| First Author | Zou X | Year | 2008 |
| Journal | Mol Immunol | Volume | 45 |
| Issue | 13 | Pages | 3573-9 |
| PubMed ID | 18584871 | Mgi Jnum | J:137831 |
| Mgi Id | MGI:3803038 | Doi | 10.1016/j.molimm.2008.05.003 |
| Citation | Zou X, et al. (2008) Removal of the BiP-retention domain in Cmu permits surface deposition and developmental progression without L-chain. Mol Immunol 45(13):3573-9 |
| abstractText | Nascent, full length, immunoglobulin (Ig) heavy (H)-chains are post-translationally associated with H-chain-binding protein (BiP or GRP78) in the endoplasmic reticulum (ER). The first constant (C) domain, C(H)1 of a C gene (Cmu, Cgamma, Calpha), is important for this interaction. The contact is released upon BiP replacement by conventional Ig light (L)-chain (kappa or lambda). Incomplete or mutated H-chains with removed variable (V(H)) and/or C(H)1 domain, as found in H-chain disease (HCD), can preclude stable BiP interaction. Progression in development after the preB cell stage is dependent on surface expression of IgM when association of a mu H-chain with a L-chain overcomes the retention by BiP. We show that IgM lacking the BiP-binding domain is displayed on the cell surface and elicits a signal that allows developmental progression even without the presence of L-chain.
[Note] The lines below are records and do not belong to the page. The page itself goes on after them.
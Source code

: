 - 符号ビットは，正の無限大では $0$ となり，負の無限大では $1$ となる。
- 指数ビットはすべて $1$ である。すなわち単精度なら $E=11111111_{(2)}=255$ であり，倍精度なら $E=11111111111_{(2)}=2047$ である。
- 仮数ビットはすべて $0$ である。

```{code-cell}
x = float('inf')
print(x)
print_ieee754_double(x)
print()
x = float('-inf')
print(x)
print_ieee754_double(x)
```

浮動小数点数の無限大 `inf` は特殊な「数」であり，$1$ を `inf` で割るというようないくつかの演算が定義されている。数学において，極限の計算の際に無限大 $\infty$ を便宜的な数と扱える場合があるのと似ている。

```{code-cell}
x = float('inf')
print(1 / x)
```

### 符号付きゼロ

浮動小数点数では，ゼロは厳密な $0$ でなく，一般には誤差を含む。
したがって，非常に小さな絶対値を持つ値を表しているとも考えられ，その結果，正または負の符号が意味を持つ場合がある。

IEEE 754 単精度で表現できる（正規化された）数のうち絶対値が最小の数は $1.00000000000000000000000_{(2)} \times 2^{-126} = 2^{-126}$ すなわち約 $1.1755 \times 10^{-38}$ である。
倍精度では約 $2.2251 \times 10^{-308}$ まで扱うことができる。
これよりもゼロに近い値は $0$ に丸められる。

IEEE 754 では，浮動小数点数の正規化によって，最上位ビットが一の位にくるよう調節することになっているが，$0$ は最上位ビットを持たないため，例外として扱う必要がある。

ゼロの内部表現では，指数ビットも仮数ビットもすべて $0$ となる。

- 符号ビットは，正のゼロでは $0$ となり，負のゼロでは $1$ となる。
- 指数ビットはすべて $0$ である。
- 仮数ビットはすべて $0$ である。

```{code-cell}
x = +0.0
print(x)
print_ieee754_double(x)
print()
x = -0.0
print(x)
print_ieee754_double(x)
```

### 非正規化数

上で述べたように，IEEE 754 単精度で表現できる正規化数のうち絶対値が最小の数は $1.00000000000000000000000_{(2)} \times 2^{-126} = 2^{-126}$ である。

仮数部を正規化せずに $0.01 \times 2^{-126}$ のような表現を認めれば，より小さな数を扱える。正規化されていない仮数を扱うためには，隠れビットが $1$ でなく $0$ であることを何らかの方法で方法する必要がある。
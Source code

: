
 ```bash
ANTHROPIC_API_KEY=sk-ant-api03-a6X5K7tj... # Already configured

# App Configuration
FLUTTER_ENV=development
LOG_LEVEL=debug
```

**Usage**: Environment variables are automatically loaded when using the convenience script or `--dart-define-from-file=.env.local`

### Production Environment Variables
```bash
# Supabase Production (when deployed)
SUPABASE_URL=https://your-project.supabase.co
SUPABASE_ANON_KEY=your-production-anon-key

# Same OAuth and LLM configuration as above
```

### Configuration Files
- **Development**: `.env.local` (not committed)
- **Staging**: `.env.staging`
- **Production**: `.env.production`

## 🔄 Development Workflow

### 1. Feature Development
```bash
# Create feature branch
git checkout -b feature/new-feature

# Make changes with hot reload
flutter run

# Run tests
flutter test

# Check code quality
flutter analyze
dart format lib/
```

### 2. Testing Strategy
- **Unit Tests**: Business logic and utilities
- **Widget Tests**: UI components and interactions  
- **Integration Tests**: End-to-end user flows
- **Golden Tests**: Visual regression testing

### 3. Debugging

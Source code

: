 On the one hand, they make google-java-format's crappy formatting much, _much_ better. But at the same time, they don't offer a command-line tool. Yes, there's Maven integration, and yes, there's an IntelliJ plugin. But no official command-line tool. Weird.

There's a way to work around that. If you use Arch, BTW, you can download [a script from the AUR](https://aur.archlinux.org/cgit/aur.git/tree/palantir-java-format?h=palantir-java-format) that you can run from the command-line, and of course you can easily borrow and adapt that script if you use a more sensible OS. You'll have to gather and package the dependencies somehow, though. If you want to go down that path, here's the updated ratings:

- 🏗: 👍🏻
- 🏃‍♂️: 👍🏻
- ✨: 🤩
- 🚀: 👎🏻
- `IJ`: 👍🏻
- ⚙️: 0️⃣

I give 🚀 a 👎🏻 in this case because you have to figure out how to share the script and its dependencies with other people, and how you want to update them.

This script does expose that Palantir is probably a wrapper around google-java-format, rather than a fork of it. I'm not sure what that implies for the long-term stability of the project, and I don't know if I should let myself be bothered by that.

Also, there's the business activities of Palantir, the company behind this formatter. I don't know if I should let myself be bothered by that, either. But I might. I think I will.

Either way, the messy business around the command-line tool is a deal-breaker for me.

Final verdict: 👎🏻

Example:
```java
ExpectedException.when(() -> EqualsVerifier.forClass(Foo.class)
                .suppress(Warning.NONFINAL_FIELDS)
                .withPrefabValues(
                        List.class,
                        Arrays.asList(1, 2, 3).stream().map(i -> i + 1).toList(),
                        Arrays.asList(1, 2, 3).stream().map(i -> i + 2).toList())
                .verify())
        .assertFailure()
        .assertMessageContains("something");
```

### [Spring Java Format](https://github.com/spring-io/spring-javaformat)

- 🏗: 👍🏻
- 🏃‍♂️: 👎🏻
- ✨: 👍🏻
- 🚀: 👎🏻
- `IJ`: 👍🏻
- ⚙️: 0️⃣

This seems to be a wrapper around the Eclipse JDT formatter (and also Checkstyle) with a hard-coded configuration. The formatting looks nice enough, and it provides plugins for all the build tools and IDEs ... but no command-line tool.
The results are reminiscent of single chain Ig secretion in camelids where developmental processes leading to the generation of fully functional H-chain-only antibodies are not understood. Furthermore, in the mouse the largest secondary lymphoid organ, the spleen, is not required for H-chain-only Ig expression and the CD5 survival signal may be obsolete for cells expressing truncated IgM. |